The distribution of the CGG repeats in women with and without a carrier mutation was compared using the statistical t-test when appropriate, at 5% significance level.
RESULTS
In total, the study included 2,867 women who received genetic screening. Of those, 843 (mean age 35.9±5.4y) were carriers of one or more genetic diseases, and 2024 (mean age 35.7±5.0y) were noncarriers. 84 women were excluded from the carrier cohort because they had CGG repeats greater than or equal to 45. Therefore, 759 carriers of a genetic mutation were included in the study.
Table 1 outlines the average number of CGG repeats for carriers, noncarriers and the top ten carrier mutations at our center. Carriers had lower CGG repeat values compared to noncarriers for allele 1 (p=.03), allele 2 (p=.02) and the average of both alleles (p=.01). Allele 1 repeats in carriers of Alpha-1 Antitrypsin, Gaucher, Familial Mediterranean Fever and Smith-Lemli-Opitz Syndrome had significantly lower repeats than noncarriers. (p=.01, p=.02, p=.02, p=.01, respectively). Allele 2 repeats in carriers of Alpha-1 Antitrypsin, Gaucher and Smith-Lemli-Opitz Syndrome had lower repeats than noncarriers (p=.02, p=.01, p=.05, respectively). The average of both allele 1 and allele 2 in Alpha-1 Antitrypsin, Gaucher and Smith-Lemli-Opitz Syndrome carriers demonstrated significantly reduced CGG repeats than noncarriers. (p=.003, p=.004, p=.009). No significant difference was noted in any of the other CGG distributions within the other diseases.

Table 1. Average number of CGG repeats for carriers and noncarriers on allele 1, allele 2 and the average of alleles 1 and 2.
DISCUSSION
This study evaluated whether there is a correlation between the numbers of CGG repeats in carriers of genetic mutations versus noncarriers, to determine whether CGG repeats differ between the two groups. We evaluated 2867 women who were screened for genetic mutations. Overall, carriers had a lower number of CGG repeats than noncarriers. However, several mutations were outliers. Weghofer et al. (2012) described an association between low CGG repeats and BRCA1/2 positive women. They suggested that low numbers of CGG’s rescued embryos carrying the BRCA1/2 mutation. If a human embryo carries a low allele (<26), then the embryo is able to overcome the BRCA1/2- associated embryo lethality. Additionally, they hypothesized that BRCA1/2 mutations may somehow be able to influence CGG repeat expansion.

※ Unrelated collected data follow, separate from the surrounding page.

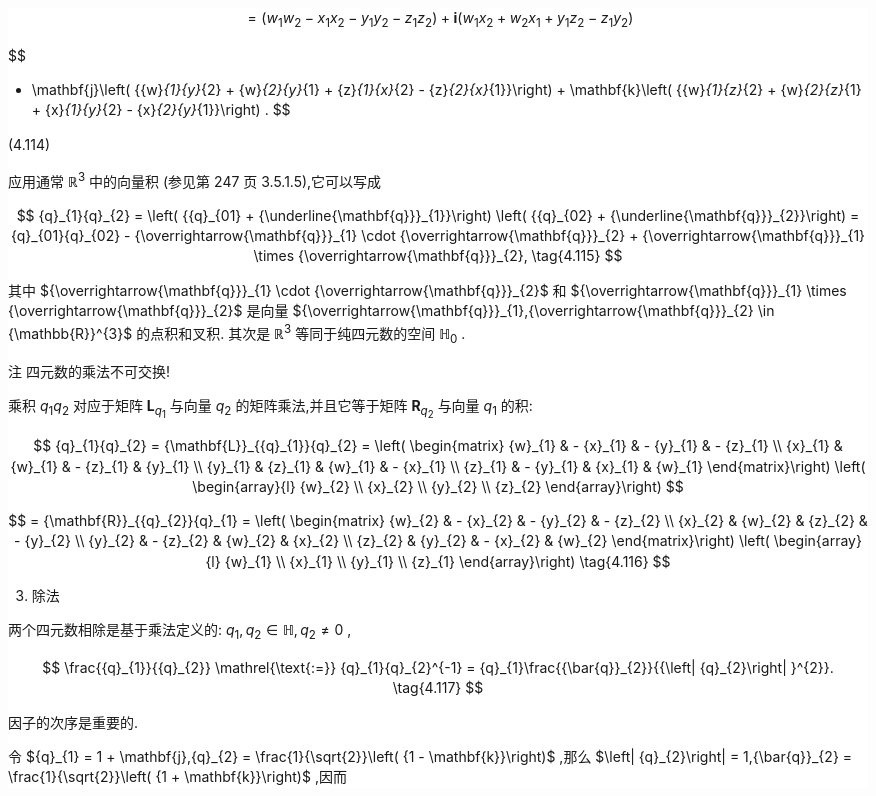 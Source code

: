$$
= \left( {{w}_{1}{w}_{2} - {x}_{1}{x}_{2} - {y}_{1}{y}_{2} - {z}_{1}{z}_{2}}\right)  + \mathbf{i}\left( {{w}_{1}{x}_{2} + {w}_{2}{x}_{1} + {y}_{1}{z}_{2} - {z}_{1}{y}_{2}}\right)
$$

$$
+ \mathbf{j}\left( {{w}_{1}{y}_{2} + {w}_{2}{y}_{1} + {z}_{1}{x}_{2} - {z}_{2}{x}_{1}}\right)  + \mathbf{k}\left( {{w}_{1}{z}_{2} + {w}_{2}{z}_{1} + {x}_{1}{y}_{2} - {x}_{2}{y}_{1}}\right) .
$$

(4.114)

应用通常 ${\mathbb{R}}^{3}$ 中的向量积 (参见第 247 页 3.5.1.5),它可以写成

$$
{q}_{1}{q}_{2} = \left( {{q}_{01} + {\underline{\mathbf{q}}}_{1}}\right) \left( {{q}_{02} + {\underline{\mathbf{q}}}_{2}}\right)  = {q}_{01}{q}_{02} - {\overrightarrow{\mathbf{q}}}_{1} \cdot  {\overrightarrow{\mathbf{q}}}_{2} + {\overrightarrow{\mathbf{q}}}_{1} \times  {\overrightarrow{\mathbf{q}}}_{2}, \tag{4.115}
$$

其中 ${\overrightarrow{\mathbf{q}}}_{1} \cdot  {\overrightarrow{\mathbf{q}}}_{2}$ 和 ${\overrightarrow{\mathbf{q}}}_{1} \times  {\overrightarrow{\mathbf{q}}}_{2}$ 是向量 ${\overrightarrow{\mathbf{q}}}_{1},{\overrightarrow{\mathbf{q}}}_{2} \in  {\mathbb{R}}^{3}$ 的点积和叉积. 其次是 ${\mathbb{R}}^{3}$ 等同于纯四元数的空间 ${\mathbb{H}}_{0}$ .

注 四元数的乘法不可交换!

乘积 ${q}_{1}{q}_{2}$ 对应于矩阵 ${\mathbf{L}}_{{q}_{1}}$ 与向量 ${q}_{2}$ 的矩阵乘法,并且它等于矩阵 ${\mathbf{R}}_{{q}_{2}}$ 与向量 ${q}_{1}$ 的积:

$$
{q}_{1}{q}_{2} = {\mathbf{L}}_{{q}_{1}}{q}_{2} = \left( \begin{matrix} {w}_{1} &  - {x}_{1} &  - {y}_{1} &  - {z}_{1} \\  {x}_{1} & {w}_{1} &  - {z}_{1} & {y}_{1} \\  {y}_{1} & {z}_{1} & {w}_{1} &  - {x}_{1} \\  {z}_{1} &  - {y}_{1} & {x}_{1} & {w}_{1} \end{matrix}\right) \left( \begin{array}{l} {w}_{2} \\  {x}_{2} \\  {y}_{2} \\  {z}_{2} \end{array}\right)
$$

$$
= {\mathbf{R}}_{{q}_{2}}{q}_{1} = \left( \begin{matrix} {w}_{2} &  - {x}_{2} &  - {y}_{2} &  - {z}_{2} \\  {x}_{2} & {w}_{2} & {z}_{2} &  - {y}_{2} \\  {y}_{2} &  - {z}_{2} & {w}_{2} & {x}_{2} \\  {z}_{2} & {y}_{2} &  - {x}_{2} & {w}_{2} \end{matrix}\right) \left( \begin{array}{l} {w}_{1} \\  {x}_{1} \\  {y}_{1} \\  {z}_{1} \end{array}\right)  \tag{4.116}
$$

3. 除法

两个四元数相除是基于乘法定义的: ${q}_{1},{q}_{2} \in  \mathbb{H},{q}_{2} \neq  0$ ,

$$
\frac{{q}_{1}}{{q}_{2}} \mathrel{\text{:=}} {q}_{1}{q}_{2}^{-1} = {q}_{1}\frac{{\bar{q}}_{2}}{{\left| {q}_{2}\right| }^{2}}. \tag{4.117}
$$

因子的次序是重要的.

令 ${q}_{1} = 1 + \mathbf{j},{q}_{2} = \frac{1}{\sqrt{2}}\left( {1 - \mathbf{k}}\right)$ ,那么 $\left| {q}_{2}\right|  = 1,{\bar{q}}_{2} = \frac{1}{\sqrt{2}}\left( {1 + \mathbf{k}}\right)$ ,因而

Another trinucleotide pattern, the CAG repeat, has been found to be associated with a higher risk of cryptorchidism in patients with shorter repeats. It has been hypothesized that there is an indirect influence whereby the shorter CAG repeats create lower testosterone levels and, therefore, influence the androgen receptor mediated genomic pathway associated with cryptorchidism (Davis-Dao et al., 2012).
The mechanism by which the carrier status can cause a reduction in the number of CGG repeats or vice-versa could be a result of an indirect relationship between the transcription of the FMR1 gene and the genes responsible for the carrier mutation. Mechanistic investigations are needed to identify these indirect or direct effects.
A limitation to our study is the small sample size. Indeed, a larger cohort with more carriers would be beneficial.
In conclusion, this preliminary investigation suggests that carriers of genetic mutations have less CGG repeats on the FMR1 gene when compared to noncarriers. Larger epidemiological studies of disease carrying patients as well as analysis of genomic pathway mechanisms may be beneficial.
HUMAN STUDIES AND INFORMED CONSENT STATEMENT
All procedures followed were in accordance with the ethical standards of the responsible committee on human experimentation (institutional and national) and with the Helsinki Declaration of 1975, as revised in 2000. Informed consent was obtained from all patients for being included in the study. The Northwell Health Institutional Review Board reviewed and approved this study.